Ogni suggerimento propositivo per arginare il fenomeno del dissesto idrogeologico è ben accetto, tanto più se è basato sul concetto di “rete”, di interazione tra pubblico e privato. La montagna si sta spopolando e lo spopolamento riduce anche il presidio del territorio. Non sembra che agli enti pubblici, a qualsiasi livello, interessi la cultura della prevenzione, anzi pare che ormai si siano adeguati a gestire le emergenze durante le quali vengono spese valanghe di soldi pubblici, che avrebbero potuto essere impiegati altrove. Del resto la nostra montagna è stata trasformata in parco di divertimenti per i cittadini (caccia, funghi, mirtilli ecc.) e contemporaneamente in museo delle cere per i residenti. Nessun intervento è concesso, il burocretinismo dilaga e chi vuol fabbricare anche una tettoia per la legna è paragonato ad un palazzinaro romano e verbalizzato senza pietà : il montanaro è diventato l’unica specie non protetta in montagna!!!
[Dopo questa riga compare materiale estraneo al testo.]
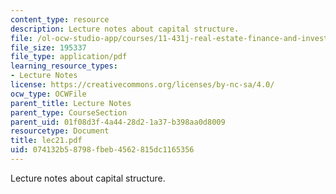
 ```yaml
---
content_type: resource
description: Lecture notes about capital structure.
file: /ol-ocw-studio-app/courses/11-431j-real-estate-finance-and-investment-fall-2006/074132b58798fbeb4562815dc1165356_lec21.pdf
file_size: 195337
file_type: application/pdf
learning_resource_types:
- Lecture Notes
license: https://creativecommons.org/licenses/by-nc-sa/4.0/
ocw_type: OCWFile
parent_title: Lecture Notes
parent_type: CourseSection
parent_uid: 01f08d3f-4a44-28d2-1a37-b398aa0d8009
resourcetype: Document
title: lec21.pdf
uid: 074132b5-8798-fbeb-4562-815dc1165356
---
```

Lecture notes about capital structure.
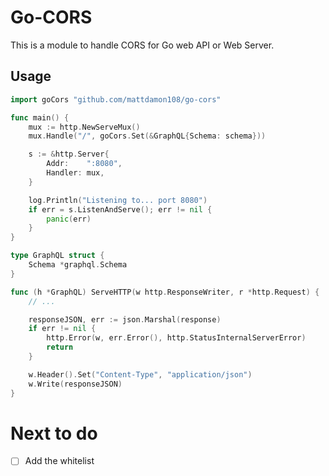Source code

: # Go-CORS

This is a module to handle CORS for Go web API or Web Server.

## Usage

```go
import goCors "github.com/mattdamon108/go-cors"

func main() {
	mux := http.NewServeMux()
	mux.Handle("/", goCors.Set(&GraphQL{Schema: schema}))

	s := &http.Server{
		Addr:    ":8080",
		Handler: mux,
	}

	log.Println("Listening to... port 8080")
	if err = s.ListenAndServe(); err != nil {
		panic(err)
	}
}

type GraphQL struct {
	Schema *graphql.Schema
}

func (h *GraphQL) ServeHTTP(w http.ResponseWriter, r *http.Request) {
	// ...

	responseJSON, err := json.Marshal(response)
	if err != nil {
		http.Error(w, err.Error(), http.StatusInternalServerError)
		return
	}

	w.Header().Set("Content-Type", "application/json")
	w.Write(responseJSON)
}
```

# Next to do

- [ ] Add the whitelist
Noi della “Voce” auspichiamo che interventi come quello del nostro lettore, che per il suo scritto suggerisce di utilizzare l’espressione “Piano Fanfani aggiornato”, contribuiscano a smuovere le coscienze e le scrivanie dei burocrati, dei politici e degli amministratori.
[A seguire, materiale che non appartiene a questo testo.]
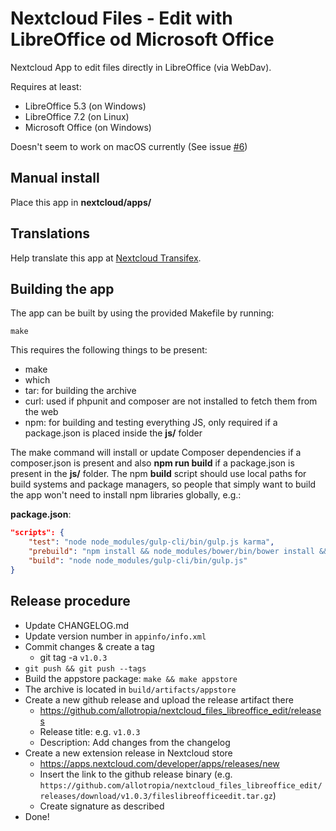 # Nextcloud Files - Edit with LibreOffice od Microsoft Office

Nextcloud App to edit files directly in LibreOffice (via WebDav).

Requires at least:
* LibreOffice 5.3 (on Windows)
* LibreOffice 7.2 (on Linux)
* Microsoft Office (on Windows)

Doesn't seem to work on macOS currently (See issue [#6](https://github.com/allotropia/nextcloud_files_libreoffice_edit/issues/6))

## Manual install

Place this app in **nextcloud/apps/**

## Translations

Help translate this app at [Nextcloud Transifex](https://www.transifex.com/nextcloud/nextcloud).

## Building the app

The app can be built by using the provided Makefile by running:

    make

This requires the following things to be present:
* make
* which
* tar: for building the archive
* curl: used if phpunit and composer are not installed to fetch them from the web
* npm: for building and testing everything JS, only required if a package.json is placed inside the **js/** folder

The make command will install or update Composer dependencies if a composer.json is present and also **npm run build** if a package.json is present in the **js/** folder. The npm **build** script should use local paths for build systems and package managers, so people that simply want to build the app won't need to install npm libraries globally, e.g.:

**package.json**:
```json
"scripts": {
    "test": "node node_modules/gulp-cli/bin/gulp.js karma",
    "prebuild": "npm install && node_modules/bower/bin/bower install && node_modules/bower/bin/bower update",
    "build": "node node_modules/gulp-cli/bin/gulp.js"
}
```

## Release procedure

* Update CHANGELOG.md
* Update version number in `appinfo/info.xml`
* Commit changes & create a tag
  * git tag -a `v1.0.3`
* `git push && git push --tags`
* Build the appstore package: `make && make appstore`
* The archive is located in `build/artifacts/appstore`
* Create a new github release and upload the release artifact there
  * https://github.com/allotropia/nextcloud_files_libreoffice_edit/releases
  * Release title: e.g. `v1.0.3`
  * Description: Add changes from the changelog
* Create a new extension release in Nextcloud store
  * https://apps.nextcloud.com/developer/apps/releases/new
  * Insert the link to the github release binary (e.g. `https://github.com/allotropia/nextcloud_files_libreoffice_edit/releases/download/v1.0.3/fileslibreofficeedit.tar.gz`)
  * Create signature as described
* Done!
Dissesto idrogeologico. La mia proposta
Con frequenza quasi settimanale, in Italia ma non solo, si assiste al verificarsi di danni a cose e persone come conseguenza di eventi meteorici. I danni più o meno gravi sono anche il risultato di come il nostro territorio viene mal utilizzato e da qui bisogna ripartire.
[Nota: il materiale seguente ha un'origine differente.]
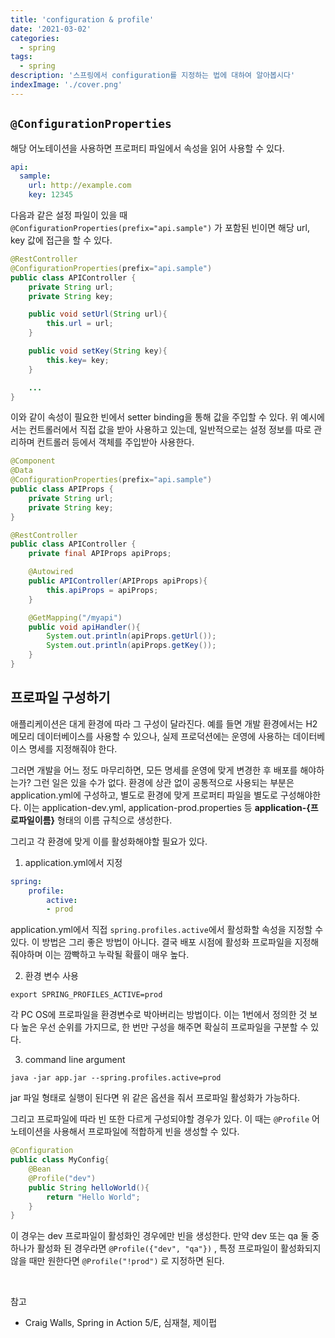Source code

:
 ```yaml
---
title: 'configuration & profile'
date: '2021-03-02'
categories:
  - spring
tags:
  - spring
description: '스프링에서 configuration를 지정하는 법에 대하여 알아봅시다'
indexImage: './cover.png'
---
```


## ```@ConfigurationProperties```  

해당 어노테이션을 사용하면 프로퍼티 파일에서 속성을 읽어 사용할 수 있다. 

``` yml
api:
  sample:
    url: http://example.com
    key: 12345
```

다음과 같은 설정 파일이 있을 때 ```@ConfigurationProperties(prefix="api.sample")``` 가 포함된 빈이면 해당 url, key 값에 접근을 할 수 있다. 

``` java
@RestController
@ConfigurationProperties(prefix="api.sample")
public class APIController {
    private String url;
    private String key;

    public void setUrl(String url){
        this.url = url;
    }

    public void setKey(String key){
        this.key= key;
    }

    ...
}
```

이와 같이 속성이 필요한 빈에서 setter binding을 통해 값을 주입할 수 있다. 
위 예시에서는 컨트롤러에서 직접 값을 받아 사용하고 있는데, 
일반적으로는 설정 정보를 따로 관리하며 컨트롤러 등에서 객체를 주입받아 사용한다.

``` java
@Component
@Data
@ConfigurationProperties(prefix="api.sample")
public class APIProps {
    private String url;
    private String key;
}
```

``` java
@RestController
public class APIController {
    private final APIProps apiProps;

    @Autowired
    public APIController(APIProps apiProps){
        this.apiProps = apiProps;
    }

    @GetMapping("/myapi")
    public void apiHandler(){
        System.out.println(apiProps.getUrl());
        System.out.println(apiProps.getKey());
    }
}
```

## 프로파일 구성하기  

애플리케이션은 대게 환경에 따라 그 구성이 달라진다. 
예를 들면 개발 환경에서는 H2 메모리 데이터베이스를 사용할 수 있으나, 
실제 프로덕션에는 운영에 사용하는 데이터베이스 명세를 지정해줘야 한다. 

그러면 개발을 어느 정도 마무리하면, 모든 명세를 운영에 맞게 변경한 후 배포를 해야하는가? 
그런 일은 있을 수가 없다. 
환경에 상관 없이 공통적으로 사용되는 부분은 application.yml에 구성하고, 
별도로 환경에 맞게 프로퍼티 파일을 별도로 구성해야한다. 
이는 application-dev.yml, application-prod.properties 등 **application-{프로파일이름}** 형태의 이름 규칙으로 생성한다.

그리고 각 환경에 맞게 이를 활성화해야할 필요가 있다. 

1. application.yml에서 지정 

``` yml
spring:
    profile:
        active:
        - prod
```

application.yml에서 직접 ```spring.profiles.active```에서 활성화할 속성을 지정할 수 있다. 
이 방법은 그리 좋은 방법이 아니다. 
결국 배포 시점에 활성화 프로파일을 지정해줘야하며 이는 깜빡하고 누락될 확률이 매우 높다. 

2. 환경 변수 사용

```
export SPRING_PROFILES_ACTIVE=prod
```

각 PC OS에 프로파일을 환경변수로 박아버리는 방법이다. 
이는 1번에서 정의한 것 보다 높은 우선 순위를 가지므로, 
한 번만 구성을 해주면 확실히 프로파일을 구분할 수 있다. 

3. command line argument  

```
java -jar app.jar --spring.profiles.active=prod
```

jar 파일 형태로 실행이 된다면 위 같은 옵션을 줘서 프로파일 활성화가 가능하다.

그리고 프로파일에 따라 빈 또한 다르게 구성되야할 경우가 있다. 
이 때는 ```@Profile``` 어노테이션을 사용해서 프로파일에 적합하게 빈을 생성할 수 있다. 

``` java
@Configuration
public class MyConfig{
    @Bean
    @Profile("dev")
    public String helloWorld(){
        return "Hello World";
    }
}
```

이 경우는 dev 프로파일이 활성화인 경우에만 빈을 생성한다. 
만약 dev 또는 qa 둘 중 하나가 활성화 된 경우라면 ```@Profile({"dev", "qa"})``` , 
특정 프로파일이 활성화되지 않을 때만 원한다면 ```@Profile("!prod")``` 로 지정하면 된다.


<br/>

참고  
- Craig Walls, Spring in Action 5/E, 심재철, 제이펍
Bisogna organizzare un piano, straordinario in un primo momento, che diventerà ordinario con il passare degli anni; sotto-indicato per la regione Toscana, replicabile in tutte le regioni italiane.
Ciascun comune della regione, diviso per fascia di abitanti, organizzerà da un minimo di una squadra di 10 persone per il comune più piccolo a 5 squadre di 10 persone per il comune più grande.
La composizione delle “squadre”
La composizione di ciascuna squadra sarà di un esperto (titoli e/o pratica). Ad esempio: imprenditore agricolo, 5 cittadini italiani presi dagli elenchi degli uffici del lavoro, 4 immigrati presi dagli elenchi predisposti dagli uffici del lavoro. A tutti sarà dato un salario, indicativamente 1200 euro nette al capo-squadra, 600 euro ciascuno per gli altri. Non sarà lavoro a tempo indeterminato ma tipo rete d’impresa tra singoli lavoratori, sottoposta a valutazione semestrale.
Come e dove dovrebbero operare
La linea di gestione-comando dovrà essere questa: Regione Toscana (assessore e dirigente del settore) comune (assessore, dirigente del settore, capo-squadra), sia le risorse finanziarie che le indicazioni operative dovranno seguire questa linea verticale.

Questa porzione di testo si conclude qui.